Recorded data
□ □ □ □
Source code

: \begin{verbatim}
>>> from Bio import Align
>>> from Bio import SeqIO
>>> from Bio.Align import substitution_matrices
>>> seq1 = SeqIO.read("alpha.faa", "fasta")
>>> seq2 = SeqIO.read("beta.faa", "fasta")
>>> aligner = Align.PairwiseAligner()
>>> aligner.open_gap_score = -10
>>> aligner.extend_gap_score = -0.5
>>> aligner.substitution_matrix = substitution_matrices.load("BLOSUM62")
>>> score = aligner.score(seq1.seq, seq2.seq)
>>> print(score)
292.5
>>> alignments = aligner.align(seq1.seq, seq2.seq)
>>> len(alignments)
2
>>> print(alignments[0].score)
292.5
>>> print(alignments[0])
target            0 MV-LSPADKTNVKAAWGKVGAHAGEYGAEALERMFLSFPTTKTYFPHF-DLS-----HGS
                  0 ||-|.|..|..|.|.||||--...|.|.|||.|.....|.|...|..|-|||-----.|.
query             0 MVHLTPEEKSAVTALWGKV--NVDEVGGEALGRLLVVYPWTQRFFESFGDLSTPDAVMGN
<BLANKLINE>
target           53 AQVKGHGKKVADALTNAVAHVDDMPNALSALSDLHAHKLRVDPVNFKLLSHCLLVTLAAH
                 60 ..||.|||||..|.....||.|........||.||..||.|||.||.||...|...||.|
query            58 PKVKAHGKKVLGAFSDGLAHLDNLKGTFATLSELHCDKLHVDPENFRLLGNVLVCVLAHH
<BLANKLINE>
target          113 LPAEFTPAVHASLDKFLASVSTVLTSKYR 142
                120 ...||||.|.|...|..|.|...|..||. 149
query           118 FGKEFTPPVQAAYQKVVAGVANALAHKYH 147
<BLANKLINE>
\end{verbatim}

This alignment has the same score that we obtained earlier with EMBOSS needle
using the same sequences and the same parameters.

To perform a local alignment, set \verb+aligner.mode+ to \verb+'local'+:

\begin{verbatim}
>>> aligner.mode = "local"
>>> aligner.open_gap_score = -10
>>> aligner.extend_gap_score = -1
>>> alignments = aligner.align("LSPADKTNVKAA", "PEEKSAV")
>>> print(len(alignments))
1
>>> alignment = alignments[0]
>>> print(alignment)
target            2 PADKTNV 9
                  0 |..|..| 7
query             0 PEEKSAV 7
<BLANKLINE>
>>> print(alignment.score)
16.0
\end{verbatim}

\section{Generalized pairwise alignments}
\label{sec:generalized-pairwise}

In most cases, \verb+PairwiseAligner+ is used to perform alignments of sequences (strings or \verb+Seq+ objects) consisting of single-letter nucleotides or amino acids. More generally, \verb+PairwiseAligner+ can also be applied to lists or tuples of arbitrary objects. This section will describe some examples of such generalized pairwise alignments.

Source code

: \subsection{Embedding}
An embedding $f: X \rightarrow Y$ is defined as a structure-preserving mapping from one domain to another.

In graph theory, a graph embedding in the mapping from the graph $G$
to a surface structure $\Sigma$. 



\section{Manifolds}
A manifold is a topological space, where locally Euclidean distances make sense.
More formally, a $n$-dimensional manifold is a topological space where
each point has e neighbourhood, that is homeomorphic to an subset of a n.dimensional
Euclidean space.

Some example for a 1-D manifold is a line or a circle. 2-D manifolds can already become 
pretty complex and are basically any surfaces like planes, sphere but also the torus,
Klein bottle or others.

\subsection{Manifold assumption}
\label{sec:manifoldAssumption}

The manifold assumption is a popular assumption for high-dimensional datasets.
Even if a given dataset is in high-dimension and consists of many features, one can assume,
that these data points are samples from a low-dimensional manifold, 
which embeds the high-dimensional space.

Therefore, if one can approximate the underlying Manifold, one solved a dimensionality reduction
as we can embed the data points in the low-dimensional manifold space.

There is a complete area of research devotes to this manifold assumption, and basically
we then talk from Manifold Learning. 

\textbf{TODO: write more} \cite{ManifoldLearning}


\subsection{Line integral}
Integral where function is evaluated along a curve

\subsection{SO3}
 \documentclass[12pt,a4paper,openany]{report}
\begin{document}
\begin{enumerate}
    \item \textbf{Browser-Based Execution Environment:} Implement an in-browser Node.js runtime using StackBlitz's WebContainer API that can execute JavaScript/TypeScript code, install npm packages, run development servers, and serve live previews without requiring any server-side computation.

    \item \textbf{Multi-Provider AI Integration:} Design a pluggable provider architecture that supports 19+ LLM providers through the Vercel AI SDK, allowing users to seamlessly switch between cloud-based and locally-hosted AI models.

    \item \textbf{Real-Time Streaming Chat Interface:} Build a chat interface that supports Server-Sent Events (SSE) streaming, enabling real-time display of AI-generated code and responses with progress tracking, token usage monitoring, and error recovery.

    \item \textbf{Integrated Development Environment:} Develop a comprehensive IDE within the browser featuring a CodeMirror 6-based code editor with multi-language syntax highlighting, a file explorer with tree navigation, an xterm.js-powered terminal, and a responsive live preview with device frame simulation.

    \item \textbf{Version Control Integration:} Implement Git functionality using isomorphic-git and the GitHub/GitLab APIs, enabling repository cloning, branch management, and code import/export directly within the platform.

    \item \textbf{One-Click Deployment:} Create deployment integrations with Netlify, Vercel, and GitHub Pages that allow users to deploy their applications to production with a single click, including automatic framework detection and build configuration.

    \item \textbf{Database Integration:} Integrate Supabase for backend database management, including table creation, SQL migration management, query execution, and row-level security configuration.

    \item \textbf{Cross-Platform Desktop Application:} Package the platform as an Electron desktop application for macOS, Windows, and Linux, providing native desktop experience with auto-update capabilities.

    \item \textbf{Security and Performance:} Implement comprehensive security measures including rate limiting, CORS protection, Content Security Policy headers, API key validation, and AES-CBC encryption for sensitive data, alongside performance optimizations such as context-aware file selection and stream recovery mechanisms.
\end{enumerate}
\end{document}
□ □ □ □
* [Assigned task] An exact restatement of all the entries above is needed.

* [Exercise answer]
Source code

: \begin{verbatim}
>>> from Bio import Align
>>> from Bio import SeqIO
>>> from Bio.Align import substitution_matrices
>>> seq1 = SeqIO.read("alpha.faa", "fasta")
>>> seq2 = SeqIO.read("beta.faa", "fasta")
>>> aligner = Align.PairwiseAligner()
>>> aligner.open_gap_score = -10
>>> aligner.extend_gap_score = -0.5
>>> aligner.substitution_matrix = substitution_matrices.load("BLOSUM62")
>>> score = aligner.score(seq1.seq, seq2.seq)
>>> print(score)
292.5
>>> alignments = aligner.align(seq1.seq, seq2.seq)
>>> len(alignments)
2
>>> print(alignments[0].score)
292.5
>>> print(alignments[0])
target            0 MV-LSPADKTNVKAAWGKVGAHAGEYGAEALERMFLSFPTTKTYFPHF-DLS-----HGS
                  0 ||-|.|..|..|.|.||||--...|.|.|||.|.....|.|...|..|-|||-----.|.
query             0 MVHLTPEEKSAVTALWGKV--NVDEVGGEALGRLLVVYPWTQRFFESFGDLSTPDAVMGN
<BLANKLINE>
target           53 AQVKGHGKKVADALTNAVAHVDDMPNALSALSDLHAHKLRVDPVNFKLLSHCLLVTLAAH
                 60 ..||.|||||..|.....||.|........||.||..||.|||.||.||...|...||.|
query            58 PKVKAHGKKVLGAFSDGLAHLDNLKGTFATLSELHCDKLHVDPENFRLLGNVLVCVLAHH
<BLANKLINE>
target          113 LPAEFTPAVHASLDKFLASVSTVLTSKYR 142
                120 ...||||.|.|...|..|.|...|..||. 149
query           118 FGKEFTPPVQAAYQKVVAGVANALAHKYH 147
<BLANKLINE>
\end{verbatim}

This alignment has the same score that we obtained earlier with EMBOSS needle
using the same sequences and the same parameters.

To perform a local alignment, set \verb+aligner.mode+ to \verb+'local'+:

\begin{verbatim}
>>> aligner.mode = "local"
>>> aligner.open_gap_score = -10
>>> aligner.extend_gap_score = -1
>>> alignments = aligner.align("LSPADKTNVKAA", "PEEKSAV")
>>> print(len(alignments))
1
>>> alignment = alignments[0]
>>> print(alignment)
target            2 PADKTNV 9
                  0 |..|..| 7
query             0 PEEKSAV 7
<BLANKLINE>
>>> print(alignment.score)
16.0
\end{verbatim}

\section{Generalized pairwise alignments}
\label{sec:generalized-pairwise}

In most cases, \verb+PairwiseAligner+ is used to perform alignments of sequences (strings or \verb+Seq+ objects) consisting of single-letter nucleotides or amino acids. More generally, \verb+PairwiseAligner+ can also be applied to lists or tuples of arbitrary objects. This section will describe some examples of such generalized pairwise alignments.

Source code

: \subsection{Embedding}
An embedding $f: X \rightarrow Y$ is defined as a structure-preserving mapping from one domain to another.

In graph theory, a graph embedding in the mapping from the graph $G$
to a surface structure $\Sigma$. 



\section{Manifolds}
A manifold is a topological space, where locally Euclidean distances make sense.
More formally, a $n$-dimensional manifold is a topological space where
each point has e neighbourhood, that is homeomorphic to an subset of a n.dimensional
Euclidean space.

Some example for a 1-D manifold is a line or a circle. 2-D manifolds can already become 
pretty complex and are basically any surfaces like planes, sphere but also the torus,
Klein bottle or others.

\subsection{Manifold assumption}
\label{sec:manifoldAssumption}

The manifold assumption is a popular assumption for high-dimensional datasets.
Even if a given dataset is in high-dimension and consists of many features, one can assume,
that these data points are samples from a low-dimensional manifold, 
which embeds the high-dimensional space.

Therefore, if one can approximate the underlying Manifold, one solved a dimensionality reduction
as we can embed the data points in the low-dimensional manifold space.

There is a complete area of research devotes to this manifold assumption, and basically
we then talk from Manifold Learning. 

\textbf{TODO: write more} \cite{ManifoldLearning}


\subsection{Line integral}
Integral where function is evaluated along a curve

\subsection{SO3}
 \documentclass[12pt,a4paper,openany]{report}
\begin{document}
\begin{enumerate}
    \item \textbf{Browser-Based Execution Environment:} Implement an in-browser Node.js runtime using StackBlitz's WebContainer API that can execute JavaScript/TypeScript code, install npm packages, run development servers, and serve live previews without requiring any server-side computation.

    \item \textbf{Multi-Provider AI Integration:} Design a pluggable provider architecture that supports 19+ LLM providers through the Vercel AI SDK, allowing users to seamlessly switch between cloud-based and locally-hosted AI models.

    \item \textbf{Real-Time Streaming Chat Interface:} Build a chat interface that supports Server-Sent Events (SSE) streaming, enabling real-time display of AI-generated code and responses with progress tracking, token usage monitoring, and error recovery.

    \item \textbf{Integrated Development Environment:} Develop a comprehensive IDE within the browser featuring a CodeMirror 6-based code editor with multi-language syntax highlighting, a file explorer with tree navigation, an xterm.js-powered terminal, and a responsive live preview with device frame simulation.

    \item \textbf{Version Control Integration:} Implement Git functionality using isomorphic-git and the GitHub/GitLab APIs, enabling repository cloning, branch management, and code import/export directly within the platform.

    \item \textbf{One-Click Deployment:} Create deployment integrations with Netlify, Vercel, and GitHub Pages that allow users to deploy their applications to production with a single click, including automatic framework detection and build configuration.

    \item \textbf{Database Integration:} Integrate Supabase for backend database management, including table creation, SQL migration management, query execution, and row-level security configuration.

    \item \textbf{Cross-Platform Desktop Application:} Package the platform as an Electron desktop application for macOS, Windows, and Linux, providing native desktop experience with auto-update capabilities.

    \item \textbf{Security and Performance:} Implement comprehensive security measures including rate limiting, CORS protection, Content Security Policy headers, API key validation, and AES-CBC encryption for sensitive data, alongside performance optimizations such as context-aware file selection and stream recovery mechanisms.
\end{enumerate}
\end{document}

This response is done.